# [Source texts of formatted documents]

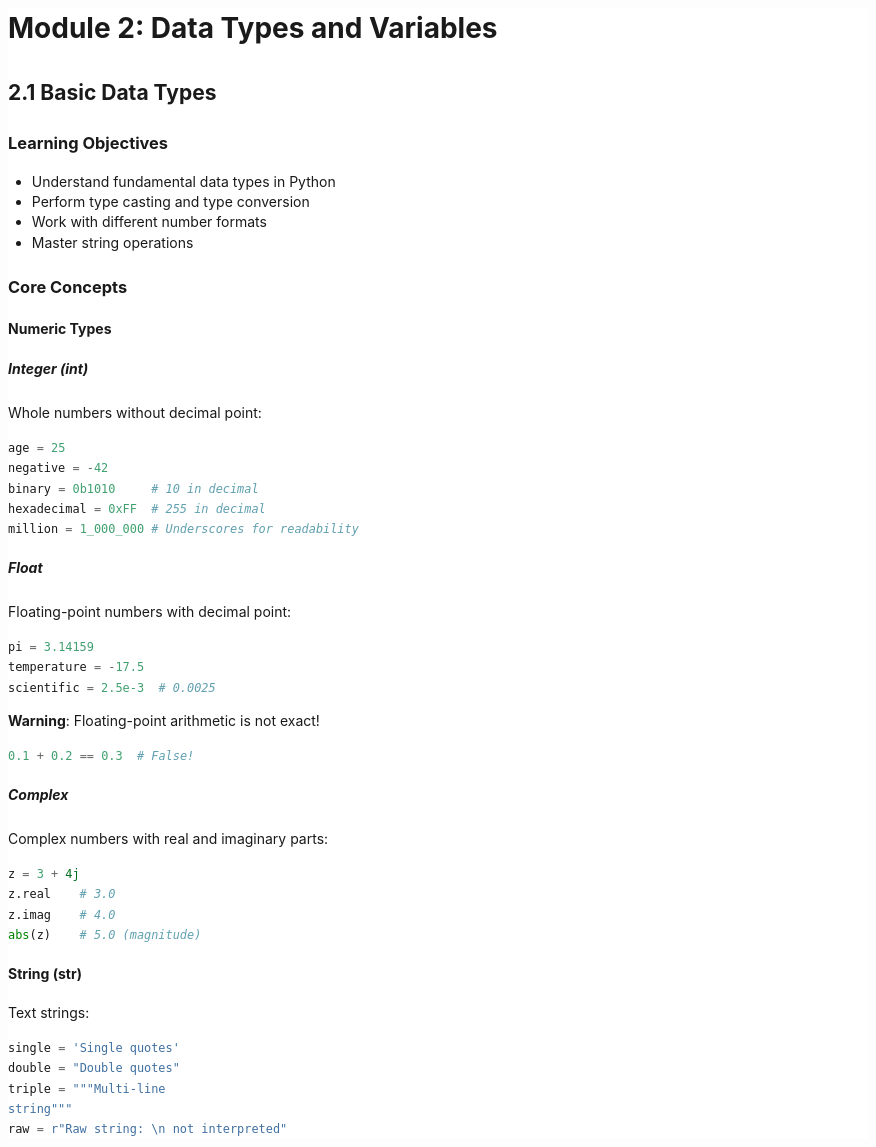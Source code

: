 # Module 2: Data Types and Variables

## 2.1 Basic Data Types

### Learning Objectives
- Understand fundamental data types in Python
- Perform type casting and type conversion
- Work with different number formats
- Master string operations

### Core Concepts

#### Numeric Types

##### Integer (int)
Whole numbers without decimal point:
```python
age = 25
negative = -42
binary = 0b1010     # 10 in decimal
hexadecimal = 0xFF  # 255 in decimal
million = 1_000_000 # Underscores for readability
```

##### Float
Floating-point numbers with decimal point:
```python
pi = 3.14159
temperature = -17.5
scientific = 2.5e-3  # 0.0025
```
**Warning**: Floating-point arithmetic is not exact!
```python
0.1 + 0.2 == 0.3  # False!
```

##### Complex
Complex numbers with real and imaginary parts:
```python
z = 3 + 4j
z.real    # 3.0
z.imag    # 4.0
abs(z)    # 5.0 (magnitude)
```

#### String (str)
Text strings:
```python
single = 'Single quotes'
double = "Double quotes"
triple = """Multi-line
string"""
raw = r"Raw string: \n not interpreted"
```
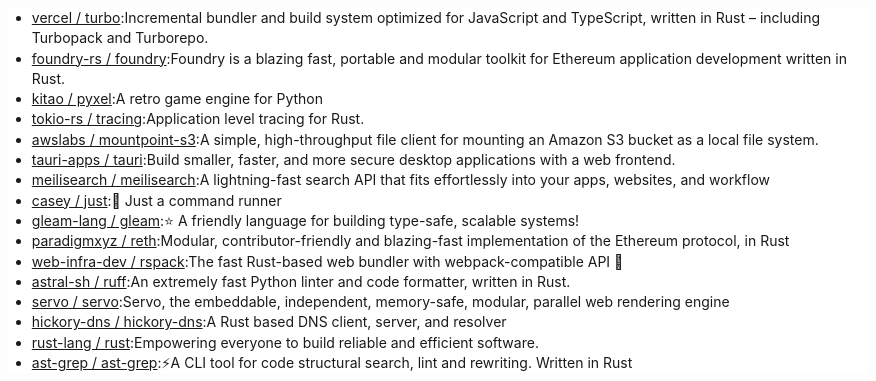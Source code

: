 * [vercel / turbo](https://github.com/vercel/turbo):Incremental bundler and build system optimized for JavaScript and TypeScript, written in Rust – including Turbopack and Turborepo.
* [foundry-rs / foundry](https://github.com/foundry-rs/foundry):Foundry is a blazing fast, portable and modular toolkit for Ethereum application development written in Rust.
* [kitao / pyxel](https://github.com/kitao/pyxel):A retro game engine for Python
* [tokio-rs / tracing](https://github.com/tokio-rs/tracing):Application level tracing for Rust.
* [awslabs / mountpoint-s3](https://github.com/awslabs/mountpoint-s3):A simple, high-throughput file client for mounting an Amazon S3 bucket as a local file system.
* [tauri-apps / tauri](https://github.com/tauri-apps/tauri):Build smaller, faster, and more secure desktop applications with a web frontend.
* [meilisearch / meilisearch](https://github.com/meilisearch/meilisearch):A lightning-fast search API that fits effortlessly into your apps, websites, and workflow
* [casey / just](https://github.com/casey/just):🤖 Just a command runner
* [gleam-lang / gleam](https://github.com/gleam-lang/gleam):⭐️ A friendly language for building type-safe, scalable systems!
* [paradigmxyz / reth](https://github.com/paradigmxyz/reth):Modular, contributor-friendly and blazing-fast implementation of the Ethereum protocol, in Rust
* [web-infra-dev / rspack](https://github.com/web-infra-dev/rspack):The fast Rust-based web bundler with webpack-compatible API 🦀️
* [astral-sh / ruff](https://github.com/astral-sh/ruff):An extremely fast Python linter and code formatter, written in Rust.
* [servo / servo](https://github.com/servo/servo):Servo, the embeddable, independent, memory-safe, modular, parallel web rendering engine
* [hickory-dns / hickory-dns](https://github.com/hickory-dns/hickory-dns):A Rust based DNS client, server, and resolver
* [rust-lang / rust](https://github.com/rust-lang/rust):Empowering everyone to build reliable and efficient software.
* [ast-grep / ast-grep](https://github.com/ast-grep/ast-grep):⚡A CLI tool for code structural search, lint and rewriting. Written in Rust
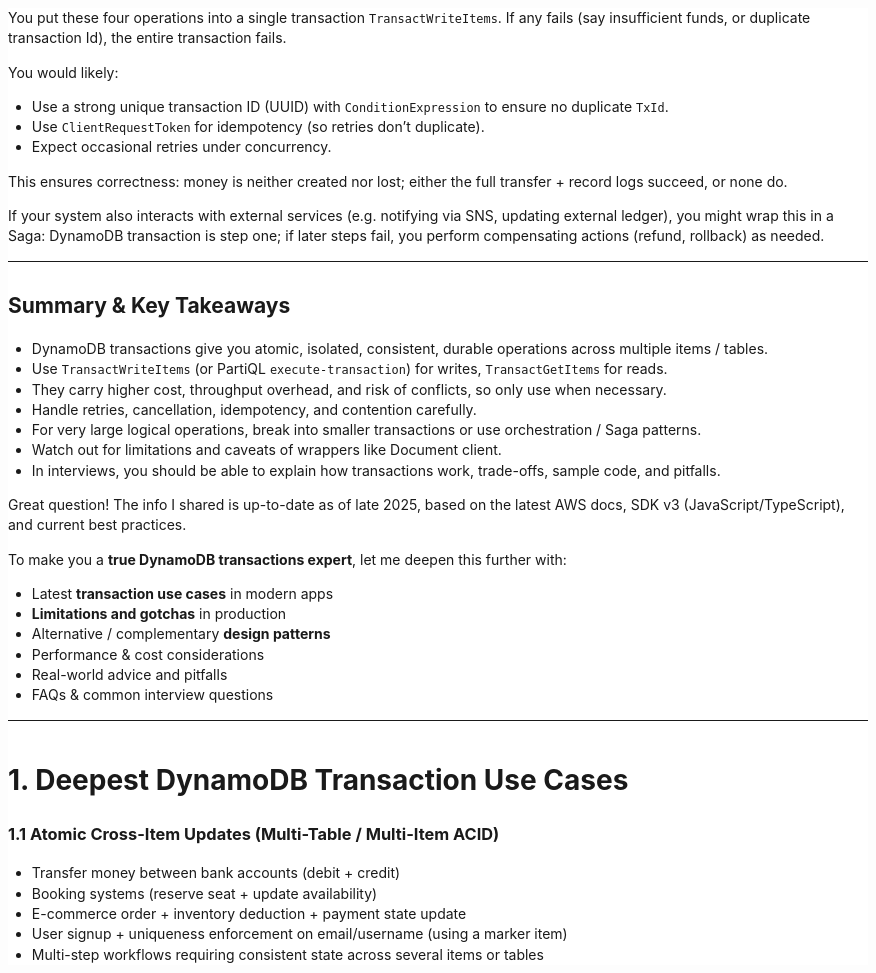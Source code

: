 You put these four operations into a single transaction `TransactWriteItems`. If any fails (say insufficient funds, or duplicate transaction Id), the entire transaction fails.

You would likely:

- Use a strong unique transaction ID (UUID) with `ConditionExpression` to ensure no duplicate `TxId`.
- Use `ClientRequestToken` for idempotency (so retries don’t duplicate).
- Expect occasional retries under concurrency.

This ensures correctness: money is neither created nor lost; either the full transfer + record logs succeed, or none do.

If your system also interacts with external services (e.g. notifying via SNS, updating external ledger), you might wrap this in a Saga: DynamoDB transaction is step one; if later steps fail, you perform compensating actions (refund, rollback) as needed.

---

## Summary & Key Takeaways

- DynamoDB transactions give you atomic, isolated, consistent, durable operations across multiple items / tables.
- Use `TransactWriteItems` (or PartiQL `execute-transaction`) for writes, `TransactGetItems` for reads.
- They carry higher cost, throughput overhead, and risk of conflicts, so only use when necessary.
- Handle retries, cancellation, idempotency, and contention carefully.
- For very large logical operations, break into smaller transactions or use orchestration / Saga patterns.
- Watch out for limitations and caveats of wrappers like Document client.
- In interviews, you should be able to explain how transactions work, trade-offs, sample code, and pitfalls.

Great question! The info I shared is up-to-date as of late 2025, based on the latest AWS docs, SDK v3 (JavaScript/TypeScript), and current best practices.

To make you a **true DynamoDB transactions expert**, let me deepen this further with:

- Latest **transaction use cases** in modern apps
- **Limitations and gotchas** in production
- Alternative / complementary **design patterns**
- Performance & cost considerations
- Real-world advice and pitfalls
- FAQs & common interview questions

---

# 1. **Deepest DynamoDB Transaction Use Cases**

### 1.1 Atomic Cross-Item Updates (Multi-Table / Multi-Item ACID)

- Transfer money between bank accounts (debit + credit)
- Booking systems (reserve seat + update availability)
- E-commerce order + inventory deduction + payment state update
- User signup + uniqueness enforcement on email/username (using a marker item)
- Multi-step workflows requiring consistent state across several items or tables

# [YOUR TASK]
Please repeat the records above exactly, omitting any pictures they contain.

# [SOLUTION TO THE PROBLEM]
Source code

: # Module 2: Data Types and Variables

## 2.1 Basic Data Types

### Learning Objectives
- Understand fundamental data types in Python
- Perform type casting and type conversion
- Work with different number formats
- Master string operations

### Core Concepts

#### Numeric Types

##### Integer (int)
Whole numbers without decimal point:
```python
age = 25
negative = -42
binary = 0b1010     # 10 in decimal
hexadecimal = 0xFF  # 255 in decimal
million = 1_000_000 # Underscores for readability
```

##### Float
Floating-point numbers with decimal point:
```python
pi = 3.14159
temperature = -17.5
scientific = 2.5e-3  # 0.0025
```
**Warning**: Floating-point arithmetic is not exact!
```python
0.1 + 0.2 == 0.3  # False!
```

##### Complex
Complex numbers with real and imaginary parts:
```python
z = 3 + 4j
z.real    # 3.0
z.imag    # 4.0
abs(z)    # 5.0 (magnitude)
```

#### String (str)
Text strings:
```python
single = 'Single quotes'
double = "Double quotes"
triple = """Multi-line
string"""
raw = r"Raw string: \n not interpreted"
```
Source code

: * [vercel / turbo](https://github.com/vercel/turbo):Incremental bundler and build system optimized for JavaScript and TypeScript, written in Rust – including Turbopack and Turborepo.
* [foundry-rs / foundry](https://github.com/foundry-rs/foundry):Foundry is a blazing fast, portable and modular toolkit for Ethereum application development written in Rust.
* [kitao / pyxel](https://github.com/kitao/pyxel):A retro game engine for Python
* [tokio-rs / tracing](https://github.com/tokio-rs/tracing):Application level tracing for Rust.
* [awslabs / mountpoint-s3](https://github.com/awslabs/mountpoint-s3):A simple, high-throughput file client for mounting an Amazon S3 bucket as a local file system.
* [tauri-apps / tauri](https://github.com/tauri-apps/tauri):Build smaller, faster, and more secure desktop applications with a web frontend.
* [meilisearch / meilisearch](https://github.com/meilisearch/meilisearch):A lightning-fast search API that fits effortlessly into your apps, websites, and workflow
* [casey / just](https://github.com/casey/just):🤖 Just a command runner
* [gleam-lang / gleam](https://github.com/gleam-lang/gleam):⭐️ A friendly language for building type-safe, scalable systems!
* [paradigmxyz / reth](https://github.com/paradigmxyz/reth):Modular, contributor-friendly and blazing-fast implementation of the Ethereum protocol, in Rust
* [web-infra-dev / rspack](https://github.com/web-infra-dev/rspack):The fast Rust-based web bundler with webpack-compatible API 🦀️
* [astral-sh / ruff](https://github.com/astral-sh/ruff):An extremely fast Python linter and code formatter, written in Rust.
* [servo / servo](https://github.com/servo/servo):Servo, the embeddable, independent, memory-safe, modular, parallel web rendering engine
* [hickory-dns / hickory-dns](https://github.com/hickory-dns/hickory-dns):A Rust based DNS client, server, and resolver
* [rust-lang / rust](https://github.com/rust-lang/rust):Empowering everyone to build reliable and efficient software.
* [ast-grep / ast-grep](https://github.com/ast-grep/ast-grep):⚡A CLI tool for code structural search, lint and rewriting. Written in Rust
Source code

: You put these four operations into a single transaction `TransactWriteItems`. If any fails (say insufficient funds, or duplicate transaction Id), the entire transaction fails.

You would likely:

- Use a strong unique transaction ID (UUID) with `ConditionExpression` to ensure no duplicate `TxId`.
- Use `ClientRequestToken` for idempotency (so retries don’t duplicate).
- Expect occasional retries under concurrency.

This ensures correctness: money is neither created nor lost; either the full transfer + record logs succeed, or none do.

If your system also interacts with external services (e.g. notifying via SNS, updating external ledger), you might wrap this in a Saga: DynamoDB transaction is step one; if later steps fail, you perform compensating actions (refund, rollback) as needed.

---

## Summary & Key Takeaways

- DynamoDB transactions give you atomic, isolated, consistent, durable operations across multiple items / tables.
- Use `TransactWriteItems` (or PartiQL `execute-transaction`) for writes, `TransactGetItems` for reads.
- They carry higher cost, throughput overhead, and risk of conflicts, so only use when necessary.
- Handle retries, cancellation, idempotency, and contention carefully.
- For very large logical operations, break into smaller transactions or use orchestration / Saga patterns.
- Watch out for limitations and caveats of wrappers like Document client.
- In interviews, you should be able to explain how transactions work, trade-offs, sample code, and pitfalls.

Great question! The info I shared is up-to-date as of late 2025, based on the latest AWS docs, SDK v3 (JavaScript/TypeScript), and current best practices.

To make you a **true DynamoDB transactions expert**, let me deepen this further with:

- Latest **transaction use cases** in modern apps
- **Limitations and gotchas** in production
- Alternative / complementary **design patterns**
- Performance & cost considerations
- Real-world advice and pitfalls
- FAQs & common interview questions

---

# 1. **Deepest DynamoDB Transaction Use Cases**

### 1.1 Atomic Cross-Item Updates (Multi-Table / Multi-Item ACID)

- Transfer money between bank accounts (debit + credit)
- Booking systems (reserve seat + update availability)
- E-commerce order + inventory deduction + payment state update
- User signup + uniqueness enforcement on email/username (using a marker item)
- Multi-step workflows requiring consistent state across several items or tables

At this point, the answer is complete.